EXERCISE INPUT -
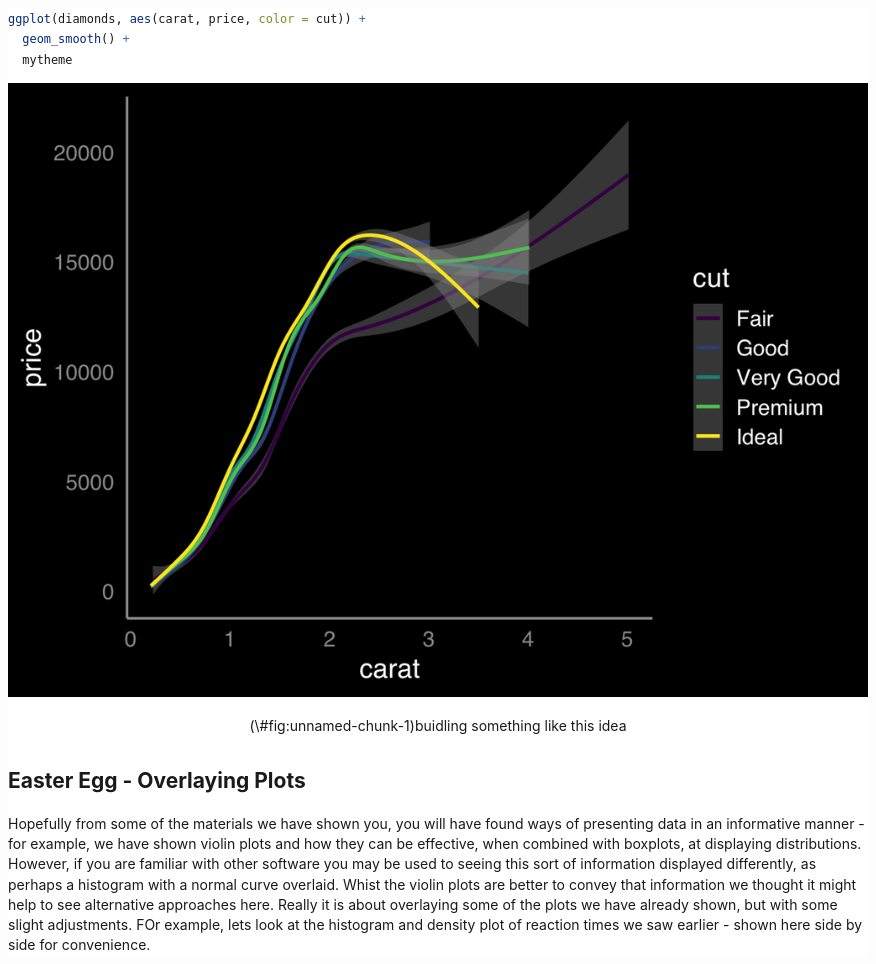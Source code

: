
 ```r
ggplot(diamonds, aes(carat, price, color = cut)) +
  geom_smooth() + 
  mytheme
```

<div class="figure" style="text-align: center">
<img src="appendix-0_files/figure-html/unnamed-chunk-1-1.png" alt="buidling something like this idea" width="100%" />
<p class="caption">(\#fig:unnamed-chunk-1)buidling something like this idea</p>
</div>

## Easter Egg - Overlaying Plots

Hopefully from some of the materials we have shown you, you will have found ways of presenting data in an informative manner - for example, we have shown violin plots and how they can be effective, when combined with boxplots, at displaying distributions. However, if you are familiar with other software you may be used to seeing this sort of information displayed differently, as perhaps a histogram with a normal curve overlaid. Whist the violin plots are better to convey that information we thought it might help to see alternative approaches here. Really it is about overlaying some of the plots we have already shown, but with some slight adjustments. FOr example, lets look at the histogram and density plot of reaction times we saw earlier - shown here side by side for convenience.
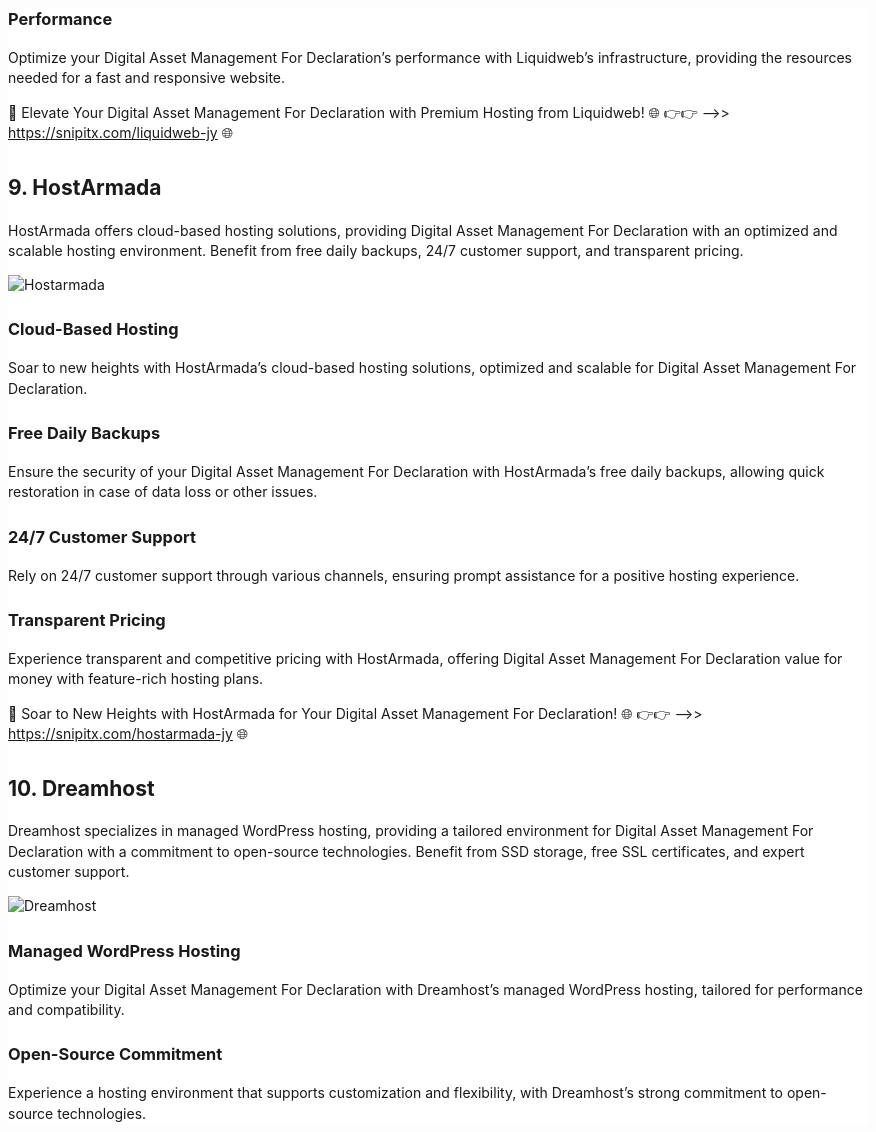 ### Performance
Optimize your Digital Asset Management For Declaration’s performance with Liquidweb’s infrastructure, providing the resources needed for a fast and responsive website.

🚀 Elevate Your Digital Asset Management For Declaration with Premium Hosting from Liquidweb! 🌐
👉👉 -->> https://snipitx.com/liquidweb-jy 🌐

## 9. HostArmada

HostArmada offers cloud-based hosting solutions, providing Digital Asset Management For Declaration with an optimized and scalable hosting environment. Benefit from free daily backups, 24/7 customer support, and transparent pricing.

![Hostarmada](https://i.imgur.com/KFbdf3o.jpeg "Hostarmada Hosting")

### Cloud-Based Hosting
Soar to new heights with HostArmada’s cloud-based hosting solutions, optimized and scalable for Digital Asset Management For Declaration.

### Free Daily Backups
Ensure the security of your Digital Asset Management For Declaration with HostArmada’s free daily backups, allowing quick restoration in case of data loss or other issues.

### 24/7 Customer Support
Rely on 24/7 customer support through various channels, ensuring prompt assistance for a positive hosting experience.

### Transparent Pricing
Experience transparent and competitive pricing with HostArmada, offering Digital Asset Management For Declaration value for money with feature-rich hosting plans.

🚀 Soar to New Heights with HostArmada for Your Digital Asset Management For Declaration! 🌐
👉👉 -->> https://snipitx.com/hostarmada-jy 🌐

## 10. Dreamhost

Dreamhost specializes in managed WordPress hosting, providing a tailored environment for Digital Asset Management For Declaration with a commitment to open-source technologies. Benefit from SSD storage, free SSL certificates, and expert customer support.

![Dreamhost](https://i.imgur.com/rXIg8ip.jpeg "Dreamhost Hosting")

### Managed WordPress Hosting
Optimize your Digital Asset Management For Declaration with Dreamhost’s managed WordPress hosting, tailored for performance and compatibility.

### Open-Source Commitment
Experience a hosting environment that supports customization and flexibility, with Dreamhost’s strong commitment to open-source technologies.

PROBLEM STATEMENT -
What is needed is a verbatim copy of the material, minus its pictures.

TASK OUTPUT -
Source code

:
 ```r
ggplot(diamonds, aes(carat, price, color = cut)) +
  geom_smooth() + 
  mytheme
```

<div class="figure" style="text-align: center">
<img src="appendix-0_files/figure-html/unnamed-chunk-1-1.png" alt="buidling something like this idea" width="100%" />
<p class="caption">(\#fig:unnamed-chunk-1)buidling something like this idea</p>
</div>

## Easter Egg - Overlaying Plots

Hopefully from some of the materials we have shown you, you will have found ways of presenting data in an informative manner - for example, we have shown violin plots and how they can be effective, when combined with boxplots, at displaying distributions. However, if you are familiar with other software you may be used to seeing this sort of information displayed differently, as perhaps a histogram with a normal curve overlaid. Whist the violin plots are better to convey that information we thought it might help to see alternative approaches here. Really it is about overlaying some of the plots we have already shown, but with some slight adjustments. FOr example, lets look at the histogram and density plot of reaction times we saw earlier - shown here side by side for convenience.
 ### Performance
Optimize your Digital Asset Management For Declaration’s performance with Liquidweb’s infrastructure, providing the resources needed for a fast and responsive website.

🚀 Elevate Your Digital Asset Management For Declaration with Premium Hosting from Liquidweb! 🌐
👉👉 -->> https://snipitx.com/liquidweb-jy 🌐

## 9. HostArmada

HostArmada offers cloud-based hosting solutions, providing Digital Asset Management For Declaration with an optimized and scalable hosting environment. Benefit from free daily backups, 24/7 customer support, and transparent pricing.

![Hostarmada](https://i.imgur.com/KFbdf3o.jpeg "Hostarmada Hosting")

### Cloud-Based Hosting
Soar to new heights with HostArmada’s cloud-based hosting solutions, optimized and scalable for Digital Asset Management For Declaration.

### Free Daily Backups
Ensure the security of your Digital Asset Management For Declaration with HostArmada’s free daily backups, allowing quick restoration in case of data loss or other issues.

### 24/7 Customer Support
Rely on 24/7 customer support through various channels, ensuring prompt assistance for a positive hosting experience.

### Transparent Pricing
Experience transparent and competitive pricing with HostArmada, offering Digital Asset Management For Declaration value for money with feature-rich hosting plans.

🚀 Soar to New Heights with HostArmada for Your Digital Asset Management For Declaration! 🌐
👉👉 -->> https://snipitx.com/hostarmada-jy 🌐

## 10. Dreamhost

Dreamhost specializes in managed WordPress hosting, providing a tailored environment for Digital Asset Management For Declaration with a commitment to open-source technologies. Benefit from SSD storage, free SSL certificates, and expert customer support.

![Dreamhost](https://i.imgur.com/rXIg8ip.jpeg "Dreamhost Hosting")

### Managed WordPress Hosting
Optimize your Digital Asset Management For Declaration with Dreamhost’s managed WordPress hosting, tailored for performance and compatibility.

### Open-Source Commitment
Experience a hosting environment that supports customization and flexibility, with Dreamhost’s strong commitment to open-source technologies.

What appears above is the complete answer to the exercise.